Not seconds before, there'd been optimistic patches of blue overhead. But the weather in London changes faster than a young girl's heart and we're caught off guard when the sky unzips and it starts to rain.
We dash into the nearest thing with a roof. Which happens to be the Bug Lady's lair.
"The ghastly ones sell out first," the tall, dark-haired woman says as we examine a flying creature the size of a small rat mounted inside a glass-fronted box, "the spiders, the scorpions and the like."
Her name is Shanta Sutton and she sells bugs at the Michael Telfer-Smollett store on London's famed Portobello Road. Big, ugly, scary bugs, the kind you think live only in your nightmares. Not so, according to Sutton; they also live on bug farms in Africa and Asia, where they're bred, hatched, killed and boxed for our viewing pleasure.
"Bugs are a lucrative business," Sutton says. "Our biggest buyers are for little boys' bedrooms. I also think we're going to do a roaring business come April Fool's Day. You can put them out of their boxes and put them in ex-lovers' beds."
No, we haven't stumbled into a Monty Python skit, we're just at the Portobello Market, where everything -- including the music on the street -- is for sale:
Old cricket bats, new bottles of chartreuse nail polish, retired hotel gravy boats, brass beds, china chests, battered Mickey Mouse dolls, forsaken army medals, mannequin parts, toilet bowl cleaner, candelabra, spectacles, compasses, chickens (with feet and heads), tuna, sausage, cilantro, wooden ginger graters. Not to mention a hollowed-out, tin-lined, elephant-foot umbrella stand. (Just think what you could do with that come April Fool's Day.)

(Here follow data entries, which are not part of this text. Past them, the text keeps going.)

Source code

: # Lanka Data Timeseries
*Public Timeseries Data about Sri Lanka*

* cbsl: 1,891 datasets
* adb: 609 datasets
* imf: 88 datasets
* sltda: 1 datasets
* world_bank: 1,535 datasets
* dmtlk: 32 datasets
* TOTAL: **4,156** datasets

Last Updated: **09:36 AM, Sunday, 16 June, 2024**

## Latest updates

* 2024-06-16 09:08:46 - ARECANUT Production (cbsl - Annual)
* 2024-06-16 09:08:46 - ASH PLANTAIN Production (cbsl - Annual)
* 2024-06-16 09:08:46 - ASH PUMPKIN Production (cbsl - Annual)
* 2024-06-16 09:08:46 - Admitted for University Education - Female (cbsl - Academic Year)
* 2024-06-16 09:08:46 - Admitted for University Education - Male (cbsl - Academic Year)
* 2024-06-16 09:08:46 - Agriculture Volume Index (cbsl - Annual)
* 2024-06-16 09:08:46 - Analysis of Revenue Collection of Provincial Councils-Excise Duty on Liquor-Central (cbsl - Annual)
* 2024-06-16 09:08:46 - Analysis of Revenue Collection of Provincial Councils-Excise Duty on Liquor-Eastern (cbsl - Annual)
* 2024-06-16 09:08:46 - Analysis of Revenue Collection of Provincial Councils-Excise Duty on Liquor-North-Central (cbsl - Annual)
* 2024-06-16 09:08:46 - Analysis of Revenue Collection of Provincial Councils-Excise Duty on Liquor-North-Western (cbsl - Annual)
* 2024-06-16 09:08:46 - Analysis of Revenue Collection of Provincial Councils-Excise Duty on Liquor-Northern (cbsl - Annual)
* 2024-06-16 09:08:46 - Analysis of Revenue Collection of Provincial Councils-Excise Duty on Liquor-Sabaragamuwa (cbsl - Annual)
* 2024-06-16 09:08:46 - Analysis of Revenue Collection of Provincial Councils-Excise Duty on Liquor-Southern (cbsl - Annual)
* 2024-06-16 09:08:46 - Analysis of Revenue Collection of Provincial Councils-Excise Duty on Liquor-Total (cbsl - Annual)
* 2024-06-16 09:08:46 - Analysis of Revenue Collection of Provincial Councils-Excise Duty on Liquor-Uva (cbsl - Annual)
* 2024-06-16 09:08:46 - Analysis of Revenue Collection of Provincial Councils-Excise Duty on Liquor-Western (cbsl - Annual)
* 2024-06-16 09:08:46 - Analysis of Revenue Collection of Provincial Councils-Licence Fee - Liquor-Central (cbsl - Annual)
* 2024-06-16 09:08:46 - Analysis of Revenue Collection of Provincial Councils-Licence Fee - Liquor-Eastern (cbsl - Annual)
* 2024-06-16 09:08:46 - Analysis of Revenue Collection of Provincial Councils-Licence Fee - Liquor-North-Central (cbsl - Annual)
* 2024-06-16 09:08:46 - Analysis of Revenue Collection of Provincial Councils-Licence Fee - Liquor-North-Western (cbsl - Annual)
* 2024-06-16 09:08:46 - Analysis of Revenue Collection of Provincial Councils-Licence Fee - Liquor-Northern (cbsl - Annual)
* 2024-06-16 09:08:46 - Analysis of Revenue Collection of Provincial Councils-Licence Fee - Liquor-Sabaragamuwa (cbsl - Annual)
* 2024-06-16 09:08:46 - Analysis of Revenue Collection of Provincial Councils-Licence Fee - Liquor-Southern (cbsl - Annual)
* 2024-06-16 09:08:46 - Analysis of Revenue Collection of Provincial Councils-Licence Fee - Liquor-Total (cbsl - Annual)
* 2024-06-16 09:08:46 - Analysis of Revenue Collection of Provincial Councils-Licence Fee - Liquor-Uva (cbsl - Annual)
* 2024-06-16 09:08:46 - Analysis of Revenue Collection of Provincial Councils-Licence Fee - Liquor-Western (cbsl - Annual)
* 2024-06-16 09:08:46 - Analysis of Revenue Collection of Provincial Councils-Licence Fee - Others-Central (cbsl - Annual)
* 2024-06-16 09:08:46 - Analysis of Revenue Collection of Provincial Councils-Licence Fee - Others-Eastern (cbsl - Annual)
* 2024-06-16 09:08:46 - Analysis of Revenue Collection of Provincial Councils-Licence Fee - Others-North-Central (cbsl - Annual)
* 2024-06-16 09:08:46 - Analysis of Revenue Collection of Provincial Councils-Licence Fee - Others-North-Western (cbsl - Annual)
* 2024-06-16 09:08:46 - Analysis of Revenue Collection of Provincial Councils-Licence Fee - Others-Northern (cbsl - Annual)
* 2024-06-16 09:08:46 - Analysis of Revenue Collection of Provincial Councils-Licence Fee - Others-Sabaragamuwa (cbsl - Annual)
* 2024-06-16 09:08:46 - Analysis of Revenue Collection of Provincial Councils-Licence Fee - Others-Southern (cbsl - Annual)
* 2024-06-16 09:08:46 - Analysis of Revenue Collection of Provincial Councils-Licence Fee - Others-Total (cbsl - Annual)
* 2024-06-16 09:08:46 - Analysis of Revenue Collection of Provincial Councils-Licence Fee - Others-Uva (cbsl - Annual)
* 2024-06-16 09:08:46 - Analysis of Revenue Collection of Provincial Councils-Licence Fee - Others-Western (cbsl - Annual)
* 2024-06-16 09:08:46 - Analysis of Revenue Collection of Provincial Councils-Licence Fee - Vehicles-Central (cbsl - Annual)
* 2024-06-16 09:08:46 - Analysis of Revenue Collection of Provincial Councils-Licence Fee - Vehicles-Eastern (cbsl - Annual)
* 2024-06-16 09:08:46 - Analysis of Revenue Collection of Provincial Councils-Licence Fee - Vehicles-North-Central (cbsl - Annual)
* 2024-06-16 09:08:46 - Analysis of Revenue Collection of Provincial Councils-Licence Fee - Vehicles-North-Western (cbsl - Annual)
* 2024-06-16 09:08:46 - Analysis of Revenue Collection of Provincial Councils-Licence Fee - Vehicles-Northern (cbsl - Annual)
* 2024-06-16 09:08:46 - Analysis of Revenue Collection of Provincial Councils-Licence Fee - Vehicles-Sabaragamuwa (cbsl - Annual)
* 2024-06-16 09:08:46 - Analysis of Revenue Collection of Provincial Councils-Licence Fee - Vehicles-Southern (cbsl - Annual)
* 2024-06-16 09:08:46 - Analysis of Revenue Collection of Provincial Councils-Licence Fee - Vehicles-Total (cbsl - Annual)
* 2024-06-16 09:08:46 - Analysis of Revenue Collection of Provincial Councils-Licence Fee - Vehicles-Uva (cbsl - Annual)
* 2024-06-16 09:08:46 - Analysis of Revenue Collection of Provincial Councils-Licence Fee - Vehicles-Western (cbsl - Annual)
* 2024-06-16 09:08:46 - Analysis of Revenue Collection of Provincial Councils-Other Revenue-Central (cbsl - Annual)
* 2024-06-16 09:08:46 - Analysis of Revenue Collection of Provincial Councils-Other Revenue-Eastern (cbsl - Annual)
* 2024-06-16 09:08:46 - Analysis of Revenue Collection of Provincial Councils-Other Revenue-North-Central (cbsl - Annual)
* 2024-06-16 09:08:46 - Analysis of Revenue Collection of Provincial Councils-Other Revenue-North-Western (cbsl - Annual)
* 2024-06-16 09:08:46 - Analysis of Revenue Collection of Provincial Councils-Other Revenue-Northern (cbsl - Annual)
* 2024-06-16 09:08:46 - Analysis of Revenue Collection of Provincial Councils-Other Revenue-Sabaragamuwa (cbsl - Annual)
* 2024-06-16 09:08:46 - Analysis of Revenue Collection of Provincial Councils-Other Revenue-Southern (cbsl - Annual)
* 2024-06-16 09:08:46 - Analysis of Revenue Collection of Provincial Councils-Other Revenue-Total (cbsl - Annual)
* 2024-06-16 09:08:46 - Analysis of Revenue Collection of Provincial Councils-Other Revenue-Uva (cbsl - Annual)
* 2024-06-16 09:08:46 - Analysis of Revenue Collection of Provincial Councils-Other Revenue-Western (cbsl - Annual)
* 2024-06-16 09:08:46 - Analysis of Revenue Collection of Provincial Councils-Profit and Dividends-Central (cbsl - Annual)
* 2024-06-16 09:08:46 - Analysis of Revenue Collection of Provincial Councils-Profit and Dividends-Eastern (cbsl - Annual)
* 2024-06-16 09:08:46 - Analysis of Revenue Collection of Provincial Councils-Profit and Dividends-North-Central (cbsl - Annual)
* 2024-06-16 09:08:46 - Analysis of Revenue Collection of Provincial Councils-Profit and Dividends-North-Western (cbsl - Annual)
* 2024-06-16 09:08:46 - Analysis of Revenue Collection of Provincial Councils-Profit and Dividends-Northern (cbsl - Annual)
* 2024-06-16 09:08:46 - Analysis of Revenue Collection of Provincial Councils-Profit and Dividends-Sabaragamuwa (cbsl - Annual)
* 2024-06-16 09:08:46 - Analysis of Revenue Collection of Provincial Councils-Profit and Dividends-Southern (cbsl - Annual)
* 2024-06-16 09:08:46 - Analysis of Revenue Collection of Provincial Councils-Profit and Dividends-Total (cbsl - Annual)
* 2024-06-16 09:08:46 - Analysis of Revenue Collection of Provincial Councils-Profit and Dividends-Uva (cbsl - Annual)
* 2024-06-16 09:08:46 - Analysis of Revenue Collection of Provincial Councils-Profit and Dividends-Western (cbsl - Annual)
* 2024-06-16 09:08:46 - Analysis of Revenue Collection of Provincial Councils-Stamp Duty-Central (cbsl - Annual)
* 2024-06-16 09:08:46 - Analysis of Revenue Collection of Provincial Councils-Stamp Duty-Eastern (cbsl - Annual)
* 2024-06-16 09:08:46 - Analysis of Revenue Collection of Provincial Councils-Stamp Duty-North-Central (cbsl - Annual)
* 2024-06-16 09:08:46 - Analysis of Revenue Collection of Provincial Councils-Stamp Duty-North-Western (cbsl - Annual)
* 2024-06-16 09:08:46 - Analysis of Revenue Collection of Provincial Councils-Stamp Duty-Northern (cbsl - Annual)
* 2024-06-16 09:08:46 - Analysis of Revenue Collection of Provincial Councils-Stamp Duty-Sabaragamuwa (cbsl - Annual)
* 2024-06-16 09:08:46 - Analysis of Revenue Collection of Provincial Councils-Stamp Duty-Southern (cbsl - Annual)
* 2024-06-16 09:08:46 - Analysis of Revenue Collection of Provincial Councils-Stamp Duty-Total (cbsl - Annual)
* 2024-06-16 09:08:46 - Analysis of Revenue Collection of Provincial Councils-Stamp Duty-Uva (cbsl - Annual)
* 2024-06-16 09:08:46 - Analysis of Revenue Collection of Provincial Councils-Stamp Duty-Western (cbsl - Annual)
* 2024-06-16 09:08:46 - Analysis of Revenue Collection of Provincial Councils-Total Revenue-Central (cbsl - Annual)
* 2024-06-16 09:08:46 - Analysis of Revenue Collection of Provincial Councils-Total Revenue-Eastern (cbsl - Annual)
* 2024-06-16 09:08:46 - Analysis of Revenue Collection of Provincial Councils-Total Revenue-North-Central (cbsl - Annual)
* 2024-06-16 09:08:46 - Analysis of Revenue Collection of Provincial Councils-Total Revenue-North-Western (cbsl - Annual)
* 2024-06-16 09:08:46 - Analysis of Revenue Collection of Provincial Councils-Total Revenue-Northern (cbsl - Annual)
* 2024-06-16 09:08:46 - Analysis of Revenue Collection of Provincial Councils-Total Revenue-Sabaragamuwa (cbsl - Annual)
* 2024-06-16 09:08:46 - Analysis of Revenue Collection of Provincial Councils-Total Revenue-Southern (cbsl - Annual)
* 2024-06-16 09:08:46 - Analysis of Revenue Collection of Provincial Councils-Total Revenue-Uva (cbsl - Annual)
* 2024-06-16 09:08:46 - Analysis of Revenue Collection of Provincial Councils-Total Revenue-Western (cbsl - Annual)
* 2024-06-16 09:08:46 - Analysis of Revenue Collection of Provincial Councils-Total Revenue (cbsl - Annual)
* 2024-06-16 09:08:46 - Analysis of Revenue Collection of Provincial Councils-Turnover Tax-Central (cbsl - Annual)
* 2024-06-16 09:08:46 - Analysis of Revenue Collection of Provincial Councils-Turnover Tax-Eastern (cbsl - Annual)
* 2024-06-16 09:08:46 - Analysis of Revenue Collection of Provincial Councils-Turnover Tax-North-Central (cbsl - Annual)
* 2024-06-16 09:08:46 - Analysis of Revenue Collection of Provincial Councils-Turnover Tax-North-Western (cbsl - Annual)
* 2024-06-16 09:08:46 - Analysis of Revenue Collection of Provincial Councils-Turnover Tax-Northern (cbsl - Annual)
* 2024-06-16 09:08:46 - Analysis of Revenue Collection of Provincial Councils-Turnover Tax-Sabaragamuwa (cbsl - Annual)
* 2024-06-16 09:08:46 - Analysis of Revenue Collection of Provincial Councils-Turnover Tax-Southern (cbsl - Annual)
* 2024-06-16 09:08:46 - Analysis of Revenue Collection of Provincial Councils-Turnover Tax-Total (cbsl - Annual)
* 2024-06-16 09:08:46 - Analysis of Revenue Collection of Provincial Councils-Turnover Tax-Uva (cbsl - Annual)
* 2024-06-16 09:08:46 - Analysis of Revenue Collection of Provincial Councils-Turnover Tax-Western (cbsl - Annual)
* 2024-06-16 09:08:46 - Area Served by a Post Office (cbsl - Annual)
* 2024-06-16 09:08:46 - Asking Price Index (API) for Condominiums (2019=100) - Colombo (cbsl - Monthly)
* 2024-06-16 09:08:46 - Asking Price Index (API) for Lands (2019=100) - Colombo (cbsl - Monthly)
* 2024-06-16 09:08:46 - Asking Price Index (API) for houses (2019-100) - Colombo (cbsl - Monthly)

The shower stops, and we leave the Bug Lady's six-, eight- and 50-legged pals to return to the street. At least we try to return. Somewhere out there is a wooden ginger grater with our name on it, or maybe a brass bugle, or a Chinese coin from the Han dynasty. But it's Saturday, and the Portobello Market is bumbershoot to bumbershoot.
Navigating the sidewalk is hopeless. So we squeeze between a telescope stall and a steel drum band -- their CDs prominently displayed ($17 each) -- to return to the asphalt. Then there's no turning back. We're at antiques and collectibles, and, like it or not, the flood of shoppers is sweeping us toward fruits and vegetables three blocks away.

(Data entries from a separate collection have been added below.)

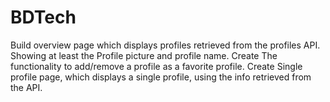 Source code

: # BDTech
Build overview page which displays profiles retrieved from the profiles API. 
Showing at least the Profile picture and profile name. 
Create The functionality to add/remove a profile as a favorite profile. Create Single profile page, which displays a single profile, using the info retrieved from the API.
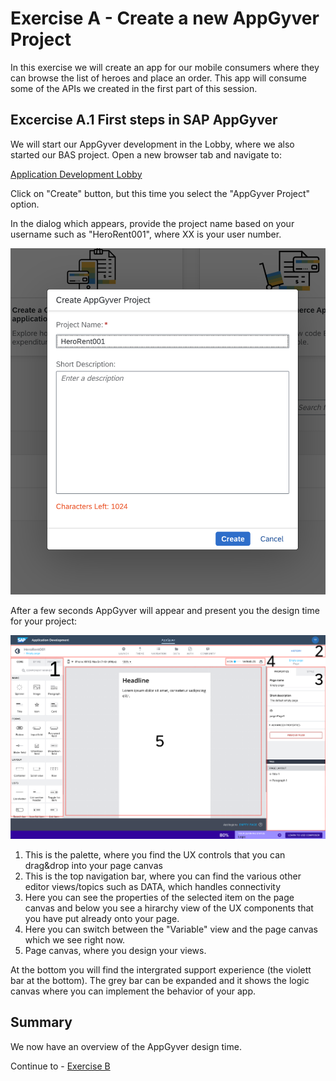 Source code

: # Exercise A - Create a new AppGyver Project
In this exercise we will create an app for our mobile consumers where they can browse the list of heroes and place an order. This app will consume some of the APIs we created in the first part of this session.


## Excercise A.1 First steps in SAP AppGyver

We will start our AppGyver development in the Lobby, where we also started our BAS project. Open a new browser tab and navigate to:

[Application Development Lobby](https://lcapteched2021-applicationdevelopment.lcnc.cfapps.eu10.hana.ondemand.com/)

Click on "Create" button, but this time you select the "AppGyver Project" option.

In the dialog which appears, provide the project name based on your username such as "HeroRent001", where XX is your user number.

![](/exercises/exA/images/Hero_01.png)

After a few seconds AppGyver will appear and present you the design time for your project:

![](/exercises/exA/images/Hero_02.png)

1. This is the palette, where you find the UX controls that you can drag&drop into your page canvas
2. This is the top navigation bar, where you can find the various other editor views/topics such as DATA, which handles connectivity
3. Here you can see the properties of the selected item on the page canvas and below you see a hirarchy view of the UX components that you have put already onto your page.
4. Here you can switch between the "Variable" view and the page canvas which we see right now.
5. Page canvas, where you design your views.

At the bottom you will find the intergrated support experience (the violett bar at the bottom). The grey bar can be expanded and it shows the logic canvas where you can implement the behavior of your app.





## Summary
We now have an overview of the AppGyver design time.

Continue to - [Exercise B](../exB/README.md)
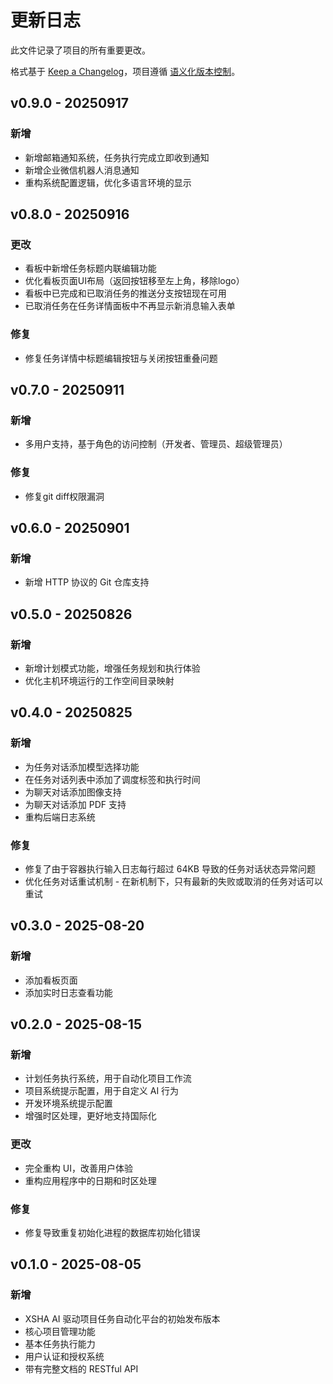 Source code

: # 更新日志

此文件记录了项目的所有重要更改。

格式基于 [Keep a Changelog](https://keepachangelog.com/en/1.0.0/)，项目遵循 [语义化版本控制](https://semver.org/spec/v2.0.0.html)。

## v0.9.0 - 20250917

### 新增

- 新增邮箱通知系统，任务执行完成立即收到通知
- 新增企业微信机器人消息通知
- 重构系统配置逻辑，优化多语言环境的显示

## v0.8.0 - 20250916

### 更改

- 看板中新增任务标题内联编辑功能
- 优化看板页面UI布局（返回按钮移至左上角，移除logo）
- 看板中已完成和已取消任务的推送分支按钮现在可用
- 已取消任务在任务详情面板中不再显示新消息输入表单

### 修复

- 修复任务详情中标题编辑按钮与关闭按钮重叠问题

## v0.7.0 - 20250911

### 新增

- 多用户支持，基于角色的访问控制（开发者、管理员、超级管理员）

### 修复

- 修复git diff权限漏洞

## v0.6.0 - 20250901

### 新增

- 新增 HTTP 协议的 Git 仓库支持

## v0.5.0 - 20250826

### 新增

- 新增计划模式功能，增强任务规划和执行体验
- 优化主机环境运行的工作空间目录映射

## v0.4.0 - 20250825

### 新增

- 为任务对话添加模型选择功能
- 在任务对话列表中添加了调度标签和执行时间
- 为聊天对话添加图像支持
- 为聊天对话添加 PDF 支持
- 重构后端日志系统

### 修复

- 修复了由于容器执行输入日志每行超过 64KB 导致的任务对话状态异常问题
- 优化任务对话重试机制 - 在新机制下，只有最新的失败或取消的任务对话可以重试

## v0.3.0 - 2025-08-20

### 新增

- 添加看板页面
- 添加实时日志查看功能

## v0.2.0 - 2025-08-15

### 新增

- 计划任务执行系统，用于自动化项目工作流
- 项目系统提示配置，用于自定义 AI 行为
- 开发环境系统提示配置
- 增强时区处理，更好地支持国际化

### 更改

- 完全重构 UI，改善用户体验
- 重构应用程序中的日期和时区处理

### 修复

- 修复导致重复初始化进程的数据库初始化错误

## v0.1.0 - 2025-08-05

### 新增

- XSHA AI 驱动项目任务自动化平台的初始发布版本
- 核心项目管理功能
- 基本任务执行能力
- 用户认证和授权系统
- 带有完整文档的 RESTful API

Notting Hill's centerpiece
The Portobello Market claims to be the largest antiques/flea market in Europe. Each Saturday around 1,500 vendors cram into the mile-long stretch of Portobello Road. Some, like the bug lady, operate out of small stores in the two- and three-story Victorian buildings that line the road; others occupy booths in indoor mini-malls; others set up street stalls, equipped with rolled-up plastic flapping in case of rain.

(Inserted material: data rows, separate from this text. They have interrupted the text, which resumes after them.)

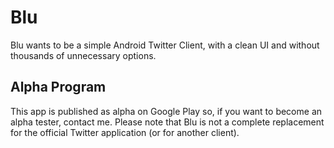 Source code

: Blu
===
Blu wants to be a simple Android Twitter Client, with a clean UI and without thousands of unnecessary options.

Alpha Program
---
This app is published as alpha on Google Play so, if you want to become an alpha tester, contact me.
Please note that Blu is not a complete replacement for the official Twitter application (or for another client). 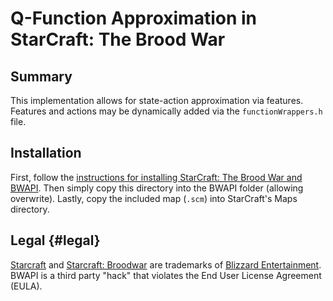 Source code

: # Q-Function Approximation in StarCraft: The Brood War

## Summary

This implementation allows for state-action approximation via features. Features and actions may be dynamically added via the `functionWrappers.h` file.

## Installation

First, follow the [instructions for installing StarCraft: The Brood War and BWAPI](https://bwapi.github.io/). Then simply copy this directory into the BWAPI folder (allowing overwrite). Lastly, copy the included map (`.scm`) into StarCraft's Maps directory.

## Legal {#legal}
[Starcraft](http://www.blizzard.com/games/sc/) and [Starcraft: Broodwar](http://www.blizzard.com/games/sc/) are trademarks of
[Blizzard Entertainment](http://www.blizzard.com). BWAPI is a third party "hack" that violates the End User License Agreement (EULA).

Every few blocks the merchandise changes. From old Turkish rugs and French farm chests at the south end; to ripe tomatoes and plucked chickens in the middle blocks; to what the Portobello Market association calls "new and second-hand goods," meaning the biggest collection of junk this side of the Atlantic, at the north end.
Need a gossamer fairy costume with wing and wand? No problem: There's a whole booth of them in birthday-cake colors. Perhaps a mummified hippo foot, for that special someone? They'll wrap it up for you. What about fresh eels, artichoke root, a bad rendition of Princess Di, an even worse rendition of a mermaid, toilet paper or asparagus? It's all here in one shopping trip.
Portobello, road and market, is the centerpiece of London's increasingly chic Notting Hill area, just northwest of Hyde Park and near the tourist attractions of central London. The neighborhood began as a huge estate on the edge of the city, then was swallowed up in a Victorian-era residential expansion that followed the railroad. A growing immigrant population after World War II led to race riots in the 1950s. Then came the flea markets, the antiques dealers and the produce men. In 1965, a local pageant called the Notting Hill Carnival began with a small parade through the streets of town. Since then it has grown into London's biggest party, a three-day blow-out over the last weekend of August. The carnival's wild floats, Caribbean food and ethnic bands attract millions.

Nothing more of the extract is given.